O BR do Mar, ao permitir que barcos estrangeiros entrem deliberadamente aqui, pode quebrar ainda mais a Indústria Naval Brasileira, que já sofre pesadamente com a falta de crédito, investimento e subsídios. O Amazonas, por exemplo, será muito afetado, pois é o estado com o maior número de estaleiros de manutenção e reparos do Brasil, com aproximadamente 400 unidades espalhadas por todo seu território, empregando com qualidade milhares de homens e mulheres ribeirinhos.
Muito se fala na preservação da Amazônia, mas como preservar se os poucos empregos complexos da Indústria Naval tenderão a sumir? Há estaleiros em Belém e Manaus que chegam a empregar, de uma vez só, de 200 a 400 trabalhadores. Por exemplo, o estaleiro São João, em Manaus, que foi construído em 1937 e tem uma área de 55 mil metros quadrados, chega a empregar 350 trabalhadores, que, se não fosse por esse trabalho, poderiam estar se aventurando pelos garimpos do interior do estado.
No entanto, a destruição não vai começar com o BR do Mar; na verdade ela só vai se acentuar. Em 2020, os estaleiros do Amazonas ofereciam 4,8 mil postos de trabalho e um faturamento anual de R$2,6 bilhões. Apesar de expressivos, esses números nem se comparam ao que eram em 2013, quando a Indústria Naval Amazonense empregava 12 mil trabalhadores diretamente, quase três vezes mais que hoje.
Diante desse cenário de extrema preocupação, é fundamental que o Brasil possa voltar a valorizar sua Indústria Naval, pois se trata de um setor vital não só para nossa economia como também para nossa soberania.
Referências
- LINS, Nadja Vanessa Miranda et al.
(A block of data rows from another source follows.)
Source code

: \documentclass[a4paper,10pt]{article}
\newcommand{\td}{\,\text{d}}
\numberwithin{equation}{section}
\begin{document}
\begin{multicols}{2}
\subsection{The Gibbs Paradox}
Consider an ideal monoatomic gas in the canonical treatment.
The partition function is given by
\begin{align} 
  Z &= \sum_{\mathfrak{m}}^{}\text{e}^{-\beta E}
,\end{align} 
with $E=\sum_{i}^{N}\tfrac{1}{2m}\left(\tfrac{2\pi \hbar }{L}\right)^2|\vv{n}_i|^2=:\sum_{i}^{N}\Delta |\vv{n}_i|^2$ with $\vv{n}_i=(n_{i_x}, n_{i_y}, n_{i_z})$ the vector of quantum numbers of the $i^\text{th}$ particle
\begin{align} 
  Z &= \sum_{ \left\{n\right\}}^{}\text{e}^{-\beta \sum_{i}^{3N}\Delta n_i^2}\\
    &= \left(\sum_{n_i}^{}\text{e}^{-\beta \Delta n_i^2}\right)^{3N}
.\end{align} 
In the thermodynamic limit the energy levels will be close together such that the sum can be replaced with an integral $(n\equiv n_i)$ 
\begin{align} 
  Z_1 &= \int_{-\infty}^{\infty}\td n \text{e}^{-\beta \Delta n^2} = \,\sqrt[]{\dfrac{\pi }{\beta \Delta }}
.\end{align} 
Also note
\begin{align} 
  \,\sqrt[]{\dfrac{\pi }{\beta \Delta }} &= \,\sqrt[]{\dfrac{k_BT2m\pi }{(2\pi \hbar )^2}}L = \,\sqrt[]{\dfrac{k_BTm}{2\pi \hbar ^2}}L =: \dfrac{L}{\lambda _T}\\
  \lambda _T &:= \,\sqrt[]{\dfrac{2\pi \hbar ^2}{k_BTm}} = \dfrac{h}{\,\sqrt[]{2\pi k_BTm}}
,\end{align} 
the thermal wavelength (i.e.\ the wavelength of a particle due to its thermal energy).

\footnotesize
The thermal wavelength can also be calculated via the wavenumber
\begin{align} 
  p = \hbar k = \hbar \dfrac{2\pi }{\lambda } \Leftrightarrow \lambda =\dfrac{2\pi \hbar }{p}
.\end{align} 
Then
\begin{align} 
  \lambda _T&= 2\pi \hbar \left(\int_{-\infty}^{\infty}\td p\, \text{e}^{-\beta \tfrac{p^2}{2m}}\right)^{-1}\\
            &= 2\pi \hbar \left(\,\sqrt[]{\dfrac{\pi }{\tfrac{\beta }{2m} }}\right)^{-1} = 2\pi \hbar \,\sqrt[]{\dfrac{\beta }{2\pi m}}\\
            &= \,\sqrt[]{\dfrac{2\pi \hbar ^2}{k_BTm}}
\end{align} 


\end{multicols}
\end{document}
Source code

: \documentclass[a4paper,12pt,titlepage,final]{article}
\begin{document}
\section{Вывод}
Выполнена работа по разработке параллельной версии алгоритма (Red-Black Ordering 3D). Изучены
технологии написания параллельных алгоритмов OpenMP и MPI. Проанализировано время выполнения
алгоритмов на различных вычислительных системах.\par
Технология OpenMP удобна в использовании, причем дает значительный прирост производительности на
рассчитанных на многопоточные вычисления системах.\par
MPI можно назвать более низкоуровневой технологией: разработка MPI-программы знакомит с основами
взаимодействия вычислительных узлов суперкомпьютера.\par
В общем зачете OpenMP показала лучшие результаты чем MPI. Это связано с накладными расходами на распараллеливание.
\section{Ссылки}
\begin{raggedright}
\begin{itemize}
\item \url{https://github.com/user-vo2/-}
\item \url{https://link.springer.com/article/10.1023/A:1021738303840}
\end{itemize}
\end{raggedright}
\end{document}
Construção Naval no Amazonas: proposições para o mercado. In: COPINAVAL, CONGRESO PANAMERICANO DE INGENIERIA NAVAL. 2009.
- https://www.abtc.org.br/index.php/noticias/noticias-do-setor/item/5788-falta-de-investimentos-impede-o-avanco-da-industria-naval-do-am
Olá,
Bom dia/Boa tarde/Boa noite.
A respeito desta matéria, o pior é ver a maioria dos meus colegas Engenheiros Navais e Mecânicos, que trabalham no setor portuário comemorando essa lei, apoiando essa lei, repetindo aqueles velhos chavões neoliberais: “Isso ajudará na competitividade dos produtos e das exportações do Brasil”. “Vai baratear o frete e o país aumentará seu PIB”, blá, blá blá…
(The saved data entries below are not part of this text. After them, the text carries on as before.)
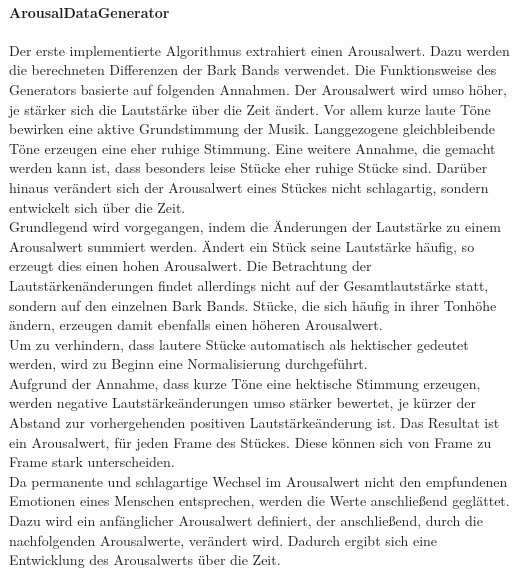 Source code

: \documentclass[11pt,a4paper]{article}
\begin{document}
\paragraph{ArousalDataGenerator}
Der erste implementierte Algorithmus extrahiert einen Arousalwert. Dazu werden die berechneten Differenzen der Bark Bands verwendet. Die Funktionsweise des Generators basierte auf folgenden Annahmen. Der Arousalwert wird umso höher, je stärker sich die Lautstärke über die Zeit ändert. Vor allem kurze laute Töne bewirken eine aktive Grundstimmung der Musik. Langgezogene gleichbleibende Töne erzeugen eine eher ruhige Stimmung. Eine weitere Annahme, die gemacht werden kann ist, dass besonders leise Stücke eher ruhige Stücke sind. Darüber hinaus verändert sich der Arousalwert eines Stückes nicht schlagartig, sondern entwickelt sich über die Zeit.\\
Grundlegend wird vorgegangen, indem die Änderungen der Lautstärke zu einem Arousalwert summiert werden. Ändert ein Stück seine Lautstärke häufig, so erzeugt dies einen hohen Arousalwert. Die Betrachtung der Lautstärkenänderungen findet allerdings nicht auf der Gesamtlautstärke statt, sondern auf den einzelnen Bark Bands. Stücke, die sich häufig in ihrer Tonhöhe ändern, erzeugen damit ebenfalls einen höheren Arousalwert.\\
Um zu verhindern, dass lautere Stücke automatisch als hektischer gedeutet werden, wird zu Beginn eine Normalisierung durchgeführt.\\
Aufgrund der Annahme, dass kurze Töne eine hektische Stimmung erzeugen, werden negative Lautstärkeänderungen umso stärker bewertet, je kürzer der Abstand zur vorhergehenden positiven Lautstärkeänderung ist. Das Resultat ist ein Arousalwert, für jeden Frame des Stückes. Diese können sich von Frame zu Frame stark unterscheiden.\\
Da permanente und schlagartige Wechsel im Arousalwert nicht den empfundenen Emotionen eines Menschen entsprechen, werden die Werte anschließend geglättet. Dazu wird ein anfänglicher Arousalwert definiert, der anschließend, durch die nachfolgenden Arousalwerte, verändert wird. Dadurch ergibt sich eine Entwicklung des Arousalwerts über die Zeit.
\end{document}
Quando tento argumentar com lógica e razão, falando de emprego (empregos bem remunerados para eles mesmos, nas áreas de projeto, construção, manutenção, etc.), fluxo circular de renda na economia (por que um setor de transformação industrial é importante para gerar riqueza dentro do país fazendo o dinheiro circular em mais mãos), questiono o por que outras nações não fazem isso (EUA, por exemplo!, Ps.: a maior parte destes colegas adora Orlando, Miami e Nova York,”sic”!), dentre diversas outros argumentos, etc.., sou visto como um ser estranho, que quer ver o “atraso”. Eu sempre gosto de retrucar perguntando para eles quais nações do mundo desenvolveram-se exportando somente minério de ferro, soja, sacas de café in natura, etc…, mas não tem jeito, eles não querem perder tempo ouvindo, discutindo, pesquisando dados, etc.
Estão, na minha percepção, no modo de sobrevivência a qualquer custo, gerado por um ambiente de trabalho cada vez mais brutal, que exige que eles não pensem além dos muros da empresa, é tudo para e pela empresa, e a sociedade?, dane-se a sociedade!
Aqueles engenheiros, tecnólogos, técnicos mecânicos, soldadores, que poderiam estar trabalhando, e, com seu salário, ajudando a economia local se desenvolver (vide o caso dos estaleiros fechados no RS, e no Nordeste) gerando diversos empregos indiretos (padarias, papelarias, lojas de roupas, construção civil, materiais de construção, etc.), não são problemas deles. Infelizmente, o futuro para alguns deles e para seus filhos e netos será um carro de Uber. Triste.
Continuem com o bom trabalho em defesa do trabalho, do emprego, da família, e da nação brasileira e soberana.
Um abraço.
Ps.: Orgulho de ter aprendido a ser brasileiro e amar o Brasil através daquele velho gaúcho que veio de longe!